Looking to fit a PID to a spare Classic over the Christmas break, from what i've seen it looks fairly straightforward.

eBay hosts a variety of PID's & SSR's, is it safe to assume they all do the same job essentially?

If so, can someone give me a step-by step of which wires go where and which wires will be redundant, also, a checklist of what i'll need?

Many thanks!


----------



## tribs (Feb 21, 2012)

This should help you out mate


----------



## lookseehear (Jul 16, 2010)

I fitted a Sestos PID to my old classic and was really pleased with the results. I'd be a little careful of what you're buying on ebay. This is the one I bought. If you don't buy that one you'll also need a K-type thermocouple and SSR.

On top of what is in the box you'll need (if you want to do a tidy job):

- Some high gauge wire (I think 11-13A or so) for the connection from SSR to the boiler element.

- Lower gauge wire for powering the PID, and wiring the PID to the SSR (you can use the higher gauge wire for this if you want too).

- Spade connectors (halfords sell a variety) and piggyback connectors if you want to take the power for the PID from the Classic's power.

- Pliers for crimping the connectors

- A small (3mm ish diameter, 20-30mm length) nut and bolt to attach the SSR to the Classic.

- Cable tidy/spiral wrap

- I used velcro to attach the PID to the side of the Classic which isn't perfect but would last a week or so normally without needing to be re-seated.

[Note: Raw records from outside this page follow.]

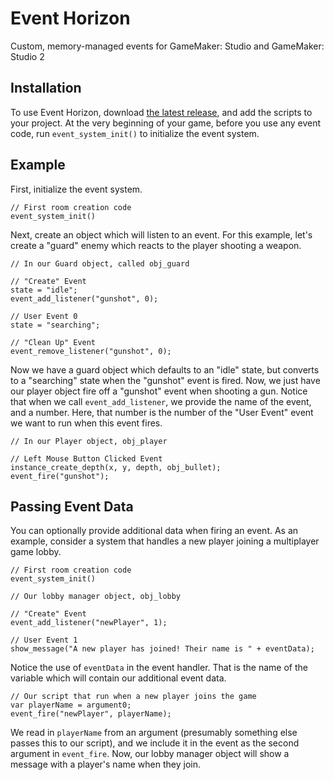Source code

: # Event Horizon

Custom, memory-managed events for GameMaker: Studio and GameMaker: Studio 2

## Installation

To use Event Horizon, download [the latest release](https://github.com/gm-core/event-horizon/releases), and add the scripts to your project. At the very beginning of your game, before you use any event code, run `event_system_init()` to initialize the event system.

## Example

First, initialize the event system.

```gml
// First room creation code
event_system_init()
```

Next, create an object which will listen to an event. For this example, let's create a "guard" enemy which reacts to the player shooting a weapon.

```gml
// In our Guard object, called obj_guard

// "Create" Event
state = "idle";
event_add_listener("gunshot", 0);

// User Event 0
state = "searching";

// "Clean Up" Event
event_remove_listener("gunshot", 0);
```

Now we have a guard object which defaults to an "idle" state, but converts to a "searching" state when the "gunshot" event is fired. Now, we just have our player object fire off a "gunshot" event when shooting a gun. Notice that when we call `event_add_listener`, we provide the name of the event, and a number. Here, that number is the number of the "User Event" event we want to run when this event fires.

```gml
// In our Player object, obj_player

// Left Mouse Button Clicked Event
instance_create_depth(x, y, depth, obj_bullet);
event_fire("gunshot");
```

## Passing Event Data

You can optionally provide additional data when firing an event. As an example, consider a system that handles a new player joining a multiplayer game lobby.

```gml
// First room creation code
event_system_init()
```

```gml
// Our lobby manager object, obj_lobby

// "Create" Event
event_add_listener("newPlayer", 1);

// User Event 1
show_message("A new player has joined! Their name is " + eventData);
```

Notice the use of `eventData` in the event handler. That is the name of the variable which will contain our additional event data.

```gml
// Our script that run when a new player joins the game
var playerName = argument0;
event_fire("newPlayer", playerName);
```

We read in `playerName` from an argument (presumably something else passes this to our script), and we include it in the event as the second argument in `event_fire`. Now, our lobby manager object will show a message with a player's name when they join.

Also a couple of considerations:

- The cheaper PIDs don't control steaming, however by showing you the temp of the boiler you can use them to know when to switch on the steam so that you get the most power (keeping the element on).

- The thermocouple that came with my kit didn't fit in the hole that the boiler thermostat went into. I ended up tapping the hole out to make it fit because I wanted it to be a permanent fitting, but you could buy another thermocouple from ebay/maplin which would fit in the hole or just stick to the outside of the boiler with heat resistant adhesive.

Have a look at this for some good instructions - although the type of classic might not be the same as yours so be careful with the location of the power source etc: http://up.picr.de/3043530.pdf

Also have a look at this thread where we discussed this in the past: http://coffeeforums.co.uk/showthread.php?5559-Gaggia-Classic-PID

Finally - make sure it's unplugged before even taking the lid off!!


----------



## MartinB (May 8, 2011)

Thank you both for the advice.

It's kind of ironic as fatboyslim's old Cllasic used to belong to me! I've got my eyes on the Sestos item, I hate buying from China on eBay so definitely will purchase the Sestos item.


----------